Note, for the sake of being painfully specific, there are several separate requirements to report to the Registrar which may or may not result in a change of registration.
First, you have to report any modification that results in a change of classification. Its an open question whether the CFP thinks going from Restricted REceiver only to Restricted Firearm is a change in CLASS, or simply an update to the registration records. In any event, once you install an upper, you will clearly trigger this requirement, regardless of whether you intend the installation to be permanent or not.
Second, you have to report any modification
that is intended to be permanent that changes the TYPE, ACTION, caliber or gauge. The TYPE, ie handgun, vs rifle, is determined by the furniture, typically the stock. A full assembled lower has a stock. Second, the ACTION, IE Single, semi or full, is determined by the LPK, which a fully assembled lower receiver has. So regardless of whether or not you have actually finished the firearm, those modifications need to be reported,
if intended to be permanent, or if still in place after 30 days.

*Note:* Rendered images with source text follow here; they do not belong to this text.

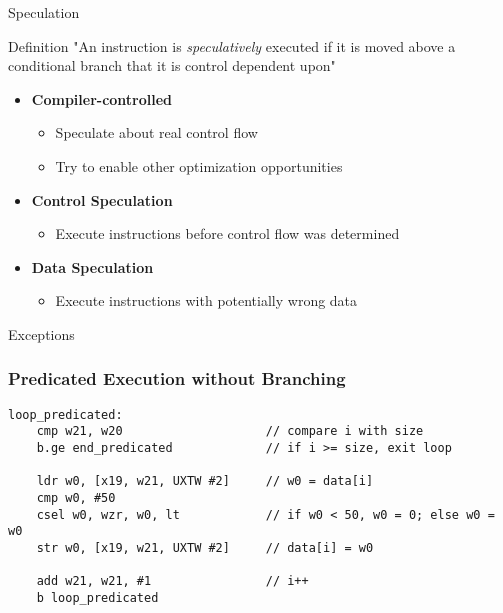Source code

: \documentclass[presentation]{beamer}
\begin{document}
\begin{frame}{Speculation}
    \begin{block}{Definition}
    "An instruction is \textit{speculatively} executed if it is moved above a conditional branch that it is control dependent upon"~\cite{chang95}
    \end{block}
    \begin{itemize}
        \item \textbf{Compiler-controlled}
            \begin{itemize}
              \item Speculate about real control flow
              \item Try to enable other optimization opportunities
        \end{itemize}
        \item \textbf{Control Speculation}
        \begin{itemize}
               \item Execute instructions before control flow was determined 
        \end{itemize}
        \item \textbf{Data Speculation}
        \begin{itemize}
            \item Execute instructions with potentially wrong data 
        \end{itemize}
    \end{itemize}
\end{frame}

\begin{frame}{Exceptions}
        
\end{frame}
    
\begin{frame}[fragile]
\frametitle{Predicated Execution without Branching}

\begin{lstlisting}[style=AsmStyle]
loop_predicated:
    cmp w21, w20                    // compare i with size
    b.ge end_predicated             // if i >= size, exit loop

    ldr w0, [x19, w21, UXTW #2]     // w0 = data[i]
    cmp w0, #50
    csel w0, wzr, w0, lt            // if w0 < 50, w0 = 0; else w0 = w0
    str w0, [x19, w21, UXTW #2]     // data[i] = w0

    add w21, w21, #1                // i++
    b loop_predicated
\end{lstlisting}

\end{frame}
\end{document}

In either case, if the gun is ever seized fully assembled, the onus is on the crown to prove that you completed the assembled firearm more than 30 days ago. This will be impossible for them to prove with your help.
That said, several court rulings have determined that a firearm temporarily (undefined period of time) disassembled for maintenance, cleaning, inspection whatever, is still a WHOLE firearm, and people have been convicted for firearms offences that required an accused to be in possession of a whole firearm, despite the fact that the firearm was disassembled, and in some cases even broken.
Once you own all the pieces, and put them together, you have made a whole firearm. Simply separating the upper and lower will not necessarily count, or be viewed as, removing a modification to reset the 30 day notification period. The crown could argue, and easily convince a judge, that the firearm was not "un modified" but was merely disassembled (confused yet?), and rely on precedent already established to claim that its still a whole firearm, and you still have only that initial 30 days to report.
Bottom line, if you want to play it safe, you should hand in your PAL now. Complying with the BS is a mugs game. But to the letter, you should already be calling the Registrar to to tell them modifications you have made. At the end of the day there is no benefit to you whatsoever in having a RECEIVER-ONLY registration. NONE. And don't let them use the excuse that their database isn't configured to describe your firearm accurately. That crappy database is their problem, the law is our problem.